Вёл себя, как подобает взрослому с ребёнком, — негоже знаменитому Чехову, получившему хоть и половинную, но Пушкинскую премию, покушаться на юные прелести гимназистки. Но Лена не унималась:
— Антон Павлович, прошу вас, посоветуйте мне, как дальше писать. У меня есть наброски ещё к двум рассказам. Можно, я приду к вам? Ведь вы разрешите, miss Brown?
Конечно, разрешила.
— Приходите после одиннадцати к Синани, — холодно ответил учитель. — Там и поговорим.
— Там вы всегда с вашими апостолами.
— Но у меня же нет никакого учения. Какие же у меня могут быть апостолы?
— О-о! — возразила эрудированная гувернантка. — Писатель всегда есть большой учитель. Шекспир! Диккенс!
— Писатель не учитель, а художник. Как всякий свободный человек, он имеет собственное независимое мировоззрение, никогда не присоединяется к толпе, увлекаемой каким-нибудь новоявленным мессией, и сам не стремится вести кого-то за собой, навязывать кому-то свои взгляды.

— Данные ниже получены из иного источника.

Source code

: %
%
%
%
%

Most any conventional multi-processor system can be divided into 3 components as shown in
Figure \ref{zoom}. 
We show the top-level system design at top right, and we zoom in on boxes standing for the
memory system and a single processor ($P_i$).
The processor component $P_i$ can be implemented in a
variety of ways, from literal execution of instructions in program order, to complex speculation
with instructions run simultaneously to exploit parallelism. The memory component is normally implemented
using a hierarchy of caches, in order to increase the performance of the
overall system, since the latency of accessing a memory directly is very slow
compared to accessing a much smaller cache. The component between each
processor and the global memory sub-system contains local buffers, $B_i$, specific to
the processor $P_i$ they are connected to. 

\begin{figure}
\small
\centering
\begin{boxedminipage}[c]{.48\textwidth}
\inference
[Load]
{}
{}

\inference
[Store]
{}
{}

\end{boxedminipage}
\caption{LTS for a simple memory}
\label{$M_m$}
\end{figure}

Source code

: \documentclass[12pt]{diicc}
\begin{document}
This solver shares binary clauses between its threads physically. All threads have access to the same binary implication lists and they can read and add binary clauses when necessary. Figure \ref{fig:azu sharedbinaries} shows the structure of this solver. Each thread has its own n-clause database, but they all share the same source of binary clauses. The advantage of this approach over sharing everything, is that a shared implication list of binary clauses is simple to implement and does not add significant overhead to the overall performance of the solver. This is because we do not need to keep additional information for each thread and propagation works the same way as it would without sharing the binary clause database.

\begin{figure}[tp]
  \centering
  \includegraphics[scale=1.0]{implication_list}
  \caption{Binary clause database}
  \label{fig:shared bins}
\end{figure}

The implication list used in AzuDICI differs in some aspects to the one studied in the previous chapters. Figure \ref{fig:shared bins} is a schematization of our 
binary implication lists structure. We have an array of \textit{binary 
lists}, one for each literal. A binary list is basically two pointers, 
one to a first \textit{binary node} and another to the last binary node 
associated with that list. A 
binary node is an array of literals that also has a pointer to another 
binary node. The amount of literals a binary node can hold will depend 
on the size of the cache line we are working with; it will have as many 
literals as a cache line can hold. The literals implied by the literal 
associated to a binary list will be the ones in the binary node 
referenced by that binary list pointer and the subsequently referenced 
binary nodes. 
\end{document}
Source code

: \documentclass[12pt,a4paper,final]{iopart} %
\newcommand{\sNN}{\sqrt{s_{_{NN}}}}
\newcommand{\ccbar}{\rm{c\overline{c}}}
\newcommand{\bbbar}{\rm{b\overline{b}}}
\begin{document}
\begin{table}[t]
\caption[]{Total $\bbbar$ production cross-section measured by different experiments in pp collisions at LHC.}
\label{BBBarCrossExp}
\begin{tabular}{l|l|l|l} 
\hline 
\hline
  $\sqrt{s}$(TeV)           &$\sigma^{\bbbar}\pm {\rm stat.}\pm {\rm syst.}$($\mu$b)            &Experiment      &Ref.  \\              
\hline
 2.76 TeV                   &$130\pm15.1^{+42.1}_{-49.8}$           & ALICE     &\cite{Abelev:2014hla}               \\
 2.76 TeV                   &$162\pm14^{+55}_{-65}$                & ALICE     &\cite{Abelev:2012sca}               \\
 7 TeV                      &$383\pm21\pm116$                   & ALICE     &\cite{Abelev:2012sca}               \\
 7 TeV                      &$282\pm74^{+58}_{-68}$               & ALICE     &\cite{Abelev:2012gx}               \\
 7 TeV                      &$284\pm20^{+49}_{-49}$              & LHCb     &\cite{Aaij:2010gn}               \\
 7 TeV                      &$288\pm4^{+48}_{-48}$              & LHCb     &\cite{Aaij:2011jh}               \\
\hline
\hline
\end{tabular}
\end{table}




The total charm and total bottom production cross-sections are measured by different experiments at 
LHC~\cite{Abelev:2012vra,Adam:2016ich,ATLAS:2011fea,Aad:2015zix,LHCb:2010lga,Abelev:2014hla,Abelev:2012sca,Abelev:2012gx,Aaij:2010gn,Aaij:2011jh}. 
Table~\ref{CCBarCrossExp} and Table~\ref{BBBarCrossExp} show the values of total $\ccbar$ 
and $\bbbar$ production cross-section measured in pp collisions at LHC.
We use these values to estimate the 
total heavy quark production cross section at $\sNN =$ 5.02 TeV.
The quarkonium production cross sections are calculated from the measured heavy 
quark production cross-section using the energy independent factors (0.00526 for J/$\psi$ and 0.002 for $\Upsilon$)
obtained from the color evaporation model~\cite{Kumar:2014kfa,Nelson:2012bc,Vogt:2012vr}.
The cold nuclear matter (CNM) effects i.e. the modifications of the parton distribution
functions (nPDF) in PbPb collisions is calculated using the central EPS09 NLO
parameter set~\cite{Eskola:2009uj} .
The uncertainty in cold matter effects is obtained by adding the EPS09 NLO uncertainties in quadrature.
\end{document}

Лучше всех поняла его пассаж Лена. Она сказала:
— Я завтра приду к вам, Антон Павлович.
Конечно, она хотела стать писательницей и артисткой, но для артистки не хватает внешности. Другие две сестры, пожалуй, могут попасть на сцену. Однако в своих желаниях Лена не поднялась выше мелкого тщеславия — похвастать перед подругами. Почему же он помог ей с рассказом? Обязательный мужской отклик? Конечно, не без этого, но, главное, нечто обнаружилось в рассказе. Здесь диагноз доктора Чехова безошибочен: стиля нет, сюжет вряд ли научится строить. Но есть глаз. Она видит то, о чём пишет, а значит, увидит и читатель. Увидит грузинского князя.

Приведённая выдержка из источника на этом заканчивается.